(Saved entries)
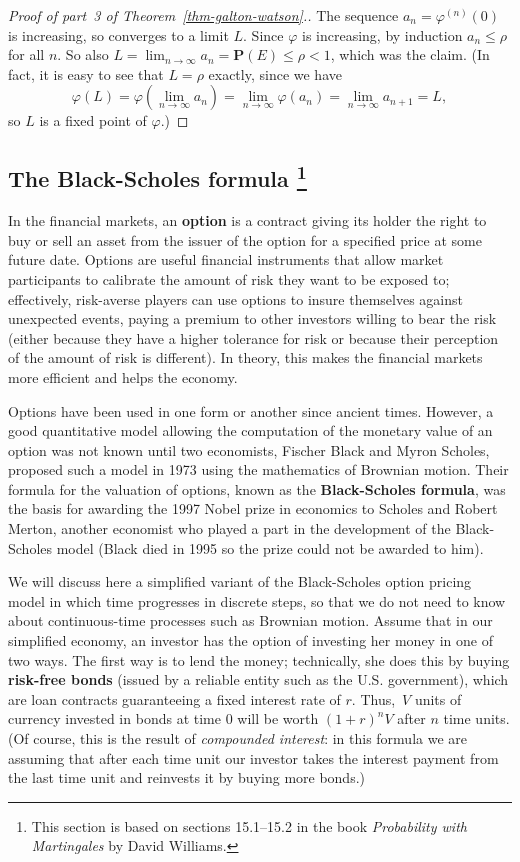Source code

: \documentclass[12pt]{article}
\newcommand{\prob}{\mathbf{P}}
\theoremstyle{example}
\begin{document}
\begin{proof}[Proof of part~3 of Theorem~\ref{thm-galton-watson}.]
The sequence $a_n = \varphi^{(n)}(0)$ is increasing, so converges to a limit $L$. Since $\varphi$ is increasing, by induction $a_n\le \rho$ for all $n$. So also $L=\lim_{n\to\infty} a_n = \prob(E) \le \rho <1$, which was the claim. (In fact, it is easy to see that $L=\rho$ exactly, since we have
$$ \varphi(L)=\varphi(\lim_{n\to\infty} a_n) = \lim_{n\to\infty} \varphi(a_n) = \lim_{n\to\infty} a_{n+1} = L, $$
so $L$ is a fixed point of $\varphi$.)
\end{proof}


\subsection{The Black-Scholes formula \footnote{This section is based on sections 15.1--15.2 in the book \textit{Probability with Martingales} by David Williams.}}

In the financial markets, an \textbf{option} is a contract giving its holder the right to buy or sell an asset from the issuer of the option for a specified price at some future date. Options are useful financial instruments that allow market participants to calibrate the amount of risk they want to be exposed to; effectively, risk-averse players can use options to insure themselves against unexpected events, paying a premium to other investors willing to bear the risk (either because they have a higher tolerance for risk or because their perception of the amount of risk is different). In theory, this makes the financial markets more efficient and helps the economy.

Options have been used in one form or another since ancient times. However, a good quantitative model allowing the computation of the monetary value of an option was not known until two economists, Fischer Black and Myron Scholes, proposed such a model in 1973 using the mathematics of Brownian motion. Their formula for the valuation of options, known as the \textbf{Black-Scholes formula}, was the basis for awarding the 1997 Nobel prize in economics to Scholes and Robert Merton, another economist who played a part in the development of the Black-Scholes model (Black died in 1995 so the prize could not be awarded to him).

We will discuss here a simplified variant of the Black-Scholes option pricing model in which time progresses in discrete steps, so that we do not need to know about continuous-time processes such as Brownian motion. Assume that in our simplified economy, an investor has the option of investing her money in one of two ways. The first way is to lend the money; technically, she does this by buying \textbf{risk-free bonds} (issued by a reliable entity such as the U.S. government), which are loan contracts guaranteeing a fixed interest rate of $r$. Thus,~$V$ units of currency invested in bonds at time $0$ will be worth $(1+r)^n V$ after $n$ time units. (Of course, this is the result of \emph{compounded interest}: in this formula we are assuming that after each time unit our investor takes the interest payment from the last time unit and reinvests it by buying more bonds.)
\end{document}
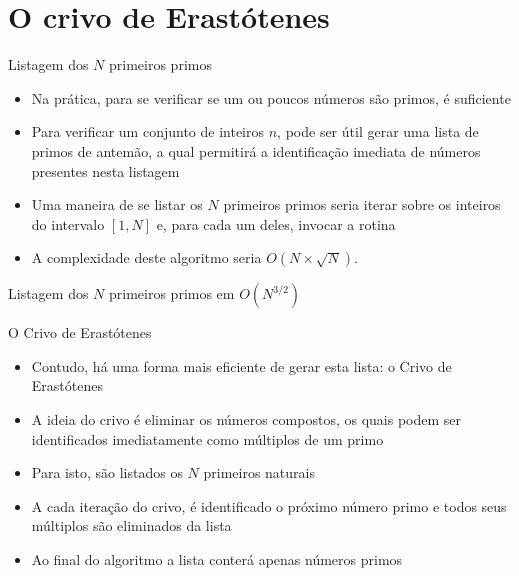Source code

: \section{O crivo de Erastótenes}

\begin{frame}[fragile]{Listagem dos $N$ primeiros primos}

    \begin{itemize}
        \item Na prática, para se verificar se um ou poucos números são primos,
             é suficiente

        \item Para verificar um conjunto de inteiros $n$, pode ser útil gerar uma lista de primos de
            antemão, a qual permitirá a identificação imediata de números presentes nesta listagem

        \item Uma maneira de se listar os $N$ primeiros primos seria iterar sobre os inteiros do
            intervalo $[1, N]$ e, para cada um deles, invocar a rotina 

        \item A complexidade deste algoritmo seria $O(N\times \sqrt{N})$.
    \end{itemize}

\end{frame}

\begin{frame}[fragile]{Listagem dos $N$ primeiros primos em $O(N^{3/2})$}
\end{frame}

\begin{frame}[fragile]{O Crivo de Erastótenes}

    \begin{itemize}
        \item Contudo, há uma forma mais eficiente de gerar esta lista: o Crivo de Erastótenes

        \item A ideia do crivo é eliminar os números compostos, os quais podem ser identificados 
            imediatamente como múltiplos de um primo

        \item Para isto, são listados os $N$ primeiros naturais

        \item A cada iteração do crivo, é identificado o próximo número primo e todos seus 
            múltiplos são eliminados da lista

        \item Ao final do algoritmo a lista conterá apenas números primos
    \end{itemize}

\end{frame}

> **What you need to do**: Across the data above, how many lines carry the word "Erastótenes"? Only the number is needed.

> **Task response**: 3